Leave the images out and repeat the data exactly as given.

[Collected data]
____________________

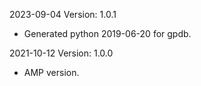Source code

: 2023-09-04 Version: 1.0.1
- Generated python 2019-06-20 for gpdb.

2021-10-12 Version: 1.0.0
- AMP version.


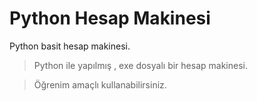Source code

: # Python Hesap Makinesi
Python basit hesap makinesi.




> Python ile yapılmış , exe dosyalı bir hesap makinesi.

> Öğrenim amaçlı kullanabilirsiniz.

____________________

• Task answer:
Source code

: 2023-09-04 Version: 1.0.1
- Generated python 2019-06-20 for gpdb.

2021-10-12 Version: 1.0.0
- AMP version.


Source code

: # Python Hesap Makinesi
Python basit hesap makinesi.




> Python ile yapılmış , exe dosyalı bir hesap makinesi.

> Öğrenim amaçlı kullanabilirsiniz.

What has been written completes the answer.